国内初の塔建築の曳家工事に挑む
高野山の光台院にて400年前に建立された多宝塔。小ぶりながらも屋根の垂木が扇垂木となるなど、非常に凝った造りになっています。大正期に財閥藤田伝三郎により、大阪の地(現在の藤田美術館敷地内)に移されました。大成建設様の設計施工により藤田美術館建て替えが行われましたが、美術館が以前より大きくなるに伴って13mの曳家と修理が必要となり、匠弘堂がその大きな任務を遂行いたしました。日本国内では塔建築の曳家は初めてとのことです。
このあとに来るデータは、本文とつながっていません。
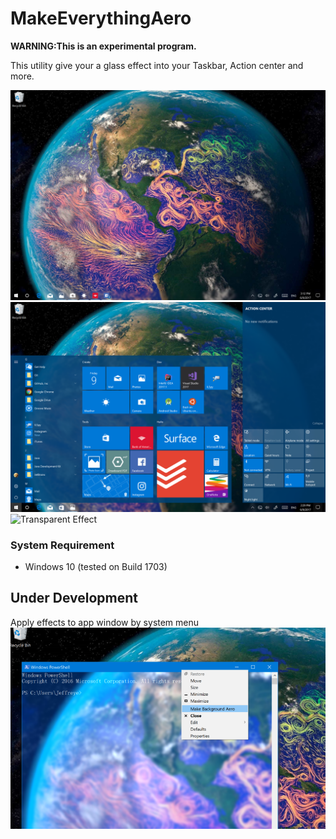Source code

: # MakeEverythingAero

**WARNING:This is an experimental program.**


This utility give your a glass effect into your Taskbar, Action center and more.

![Aero Effect](https://github.com/jeffreye/MakeEverythingAero/raw/master/images/screenshot4.png "Aero")
![Blur Effect](https://github.com/jeffreye/MakeEverythingAero/raw/master/images/screenshot1.png "Blur")
![Transparent Effect](https://github.com/jeffreye/MakeEverythingAero/raw/master/images/screenshot2.png "Transparent")

### System Requirement
* Windows 10 (tested on Build 1703)


## Under Development
Apply effects to app window by system menu
![system menu](https://github.com/jeffreye/MakeEverythingAero/raw/master/images/screenshot3.png "system menu")
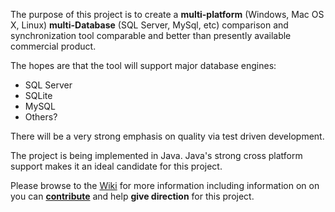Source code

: The purpose of this project is to create a **multi-platform** (Windows, Mac OS X, Linux) **multi-Database** (SQL Server, MySql, etc) comparison and synchronization tool comparable and better than presently available commercial product.

The hopes are that the tool will support major database engines:
  * SQL Server
  * SQLite
  * MySQL
  * Others?

There will be a very strong emphasis on quality via test driven development.

The project is being implemented in Java. Java's strong cross platform support makes it an ideal candidate for this project.

Please browse to the [Wiki](http://code.google.com/p/db-compare-sync/w/list) for more information including information on on you can **[contribute](http://code.google.com/p/db-compare-sync/wiki/Contributions)** and help **give direction** for this project.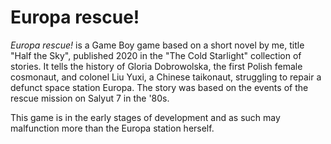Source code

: # Europa rescue!

_Europa rescue!_ is a Game Boy game based on a short novel by me, title "Half the Sky", published 2020 in the "The Cold Starlight" collection of stories. It tells the history of Gloria Dobrowolska, the first Polish female cosmonaut, and colonel Liu Yuxi, a Chinese taikonaut, struggling to repair a defunct space station Europa. The story was based on the events of the rescue mission on Salyut 7 in the '80s.

This game is in the early stages of development and as such may malfunction more than the Europa station herself.

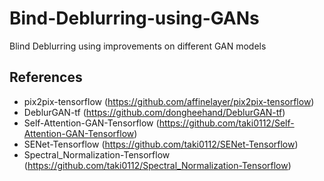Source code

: # Bind-Deblurring-using-GANs
Blind Deblurring using improvements on different GAN models

## References
- pix2pix-tensorflow (https://github.com/affinelayer/pix2pix-tensorflow)
- DeblurGAN-tf (https://github.com/dongheehand/DeblurGAN-tf)
- Self-Attention-GAN-Tensorflow (https://github.com/taki0112/Self-Attention-GAN-Tensorflow)
- SENet-Tensorflow (https://github.com/taki0112/SENet-Tensorflow)
- Spectral_Normalization-Tensorflow (https://github.com/taki0112/Spectral_Normalization-Tensorflow)
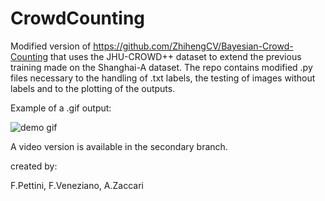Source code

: # CrowdCounting

Modified version of https://github.com/ZhihengCV/Bayesian-Crowd-Counting that uses the JHU-CROWD++ dataset to extend the previous training made on the Shanghai-A dataset.
The repo contains modified .py files necessary to the handling of .txt labels, the testing of images without labels and to the plotting of the outputs.

Example of a .gif output:


![demo gif](https://i.imgur.com/ZHqkf7N.gif)

A video version is available in the secondary branch.


created by:

F.Pettini, F.Veneziano, A.Zaccari

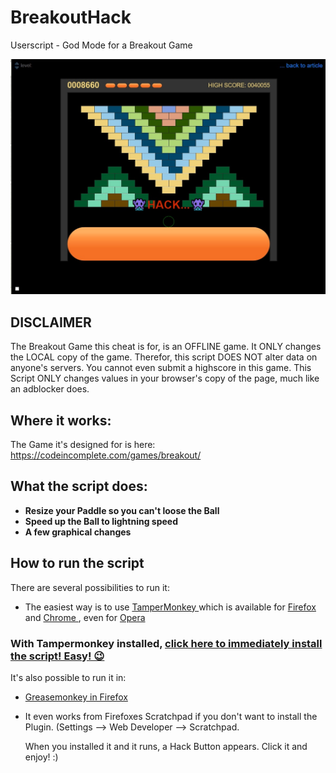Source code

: # BreakoutHack
Userscript - God Mode for a Breakout Game

![alt text](https://github.com/johnnyawesome/BreakoutHack/blob/master/breakoutHack.jpg)


## DISCLAIMER ##

The Breakout Game this cheat is for, is an OFFLINE game. It ONLY changes the LOCAL copy of the game.
Therefor, this script DOES NOT alter data on anyone's servers. You cannot even submit a highscore in this game.
This Script ONLY changes values in your browser's copy of the page, much like an adblocker does.

## Where it works: ##

The Game it's designed for is here:
https://codeincomplete.com/games/breakout/

## What the script does: ##

- **Resize your Paddle so you can't loose the Ball**
- **Speed up the Ball to lightning speed**
- **A few graphical changes**

## How to run the script

There are several possibilities to run it:
 - The easiest way is to use [TamperMonkey ](https://www.google.ch/search?q=tampermonkey) which is available for [Firefox ](https://addons.mozilla.org/en-US/firefox/addon/tampermonkey/) and [Chrome ](https://chrome.google.com/webstore/search/tampermonkey), even for [Opera ](https://addons.opera.com/de/search/?query=Tampermonkey)
 ### With Tampermonkey installed,  [click here to immediately install the script! Easy! 😉](https://github.com/johnnyawesome/BreakoutHack/raw/master/Breakout%20Cheat.user.js)

It's also possible to run it in:
 -  [Greasemonkey in Firefox ](https://addons.mozilla.org/en-US/firefox/addon/greasemonkey/)
 - It even works from Firefoxes Scratchpad if you don't want to install the Plugin.
   (Settings --> Web Developer --> Scratchpad. 
   
   When you installed it and it runs, a Hack Button appears. Click it and enjoy! :)
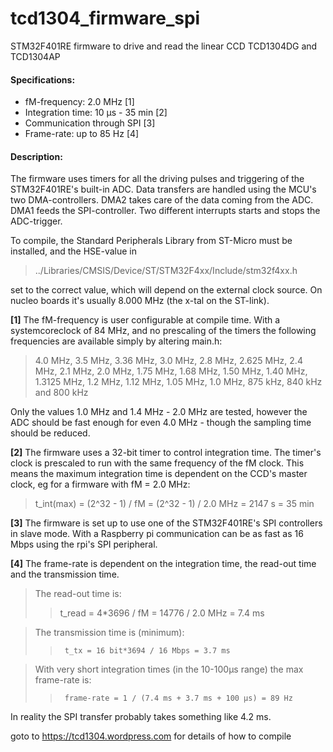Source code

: # tcd1304_firmware_spi
STM32F401RE firmware to drive and read the linear CCD TCD1304DG and TCD1304AP

#### Specifications:
 - fM-frequency: 2.0 MHz [1]
 - Integration time: 10 µs - 35 min [2]
 - Communication through SPI [3]
 - Frame-rate: up to 85 Hz [4]

#### Description:
  The firmware uses timers for all the driving pulses and triggering of the STM32F401RE's built-in ADC.
  Data transfers are handled using the MCU's two DMA-controllers. DMA2 takes care of the data coming from the ADC. DMA1 feeds the SPI-controller. Two different interrupts starts and stops the ADC-trigger.
  
  To compile, the Standard Peripherals Library from ST-Micro must be installed, and the HSE-value in 
  
  >  ../Libraries/CMSIS/Device/ST/STM32F4xx/Include/stm32f4xx.h
    
  set to the correct value, which will depend on the external clock source. On nucleo boards it's usually 8.000 MHz (the x-tal on the ST-link).


**[1]** The fM-frequency is user configurable at compile time. With a systemcoreclock of 84 MHz, and no prescaling of the timers the following frequencies are available simply by altering main.h:

> 4.0 MHz, 3.5 MHz, 3.36 MHz, 3.0 MHz, 2.8 MHz, 2.625 MHz, 2.4 MHz, 2.1 MHz, 2.0 MHz, 
> 1.75 MHz, 1.68 MHz, 1.50 MHz, 1.40 MHz, 1.3125 MHz, 1.2 MHz, 1.12 MHz, 1.05 MHz, 1.0 MHz,
> 875 kHz, 840 kHz and 800 kHz
        
Only the values 1.0 MHz and 1.4 MHz - 2.0 MHz are tested, however the ADC should be fast enough
for even 4.0 MHz - though the sampling time should be reduced.
    
**[2]** The firmware uses a 32-bit timer to control integration time. The timer's clock is prescaled to run with the same frequency of the fM clock. This means the maximum integration time is dependent on the CCD's master clock, eg for a firmware with fM = 2.0 MHz:

>  t_int(max) = (2^32 - 1) / fM = (2^32 - 1) / 2.0 MHz = 2147 s = 35 min
      
**[3]** The firmware is set up to use one of the STM32F401RE's SPI controllers in slave mode. With a Raspberry pi communication can be as fast as 16 Mbps using the rpi's SPI peripheral.
    
**[4]** The frame-rate is dependent on the integration time, the read-out time and the transmission time.
>  The read-out time is: 
> > t_read = 4*3696 / fM = 14776 / 2.0 MHz = 7.4 ms

>    The transmission time is (minimum):
>  >      t_tx = 16 bit*3694 / 16 Mbps = 3.7 ms

>    With very short integration times (in the 10-100µs range) the max frame-rate is:
>  >      frame-rate = 1 / (7.4 ms + 3.7 ms + 100 µs) = 89 Hz

In reality the SPI transfer probably takes something like 4.2 ms.

goto to https://tcd1304.wordpress.com for details of how to compile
上下の屋根をしっかり固定して剛性を高めたこと、現場でのチームワーク、事前に十分なシュミレーションをしたことにより、無事に一大事業を成し遂げました。
有馬棟梁コメント
平屋の建物と比べ不安定な塔建築の曳家ということもあり、長い付き合いの中で高い技術を持っている鳶業者さんとタッグを組んで作業に挑みました。ジャッキで上げ下げする際が一番気を遣うところで、なるべく水平を保ちながら慎重に行いました。13m先の目標地点まで無事に曳家を完了させた時には、今まで感じたことのない安堵感を覚えました。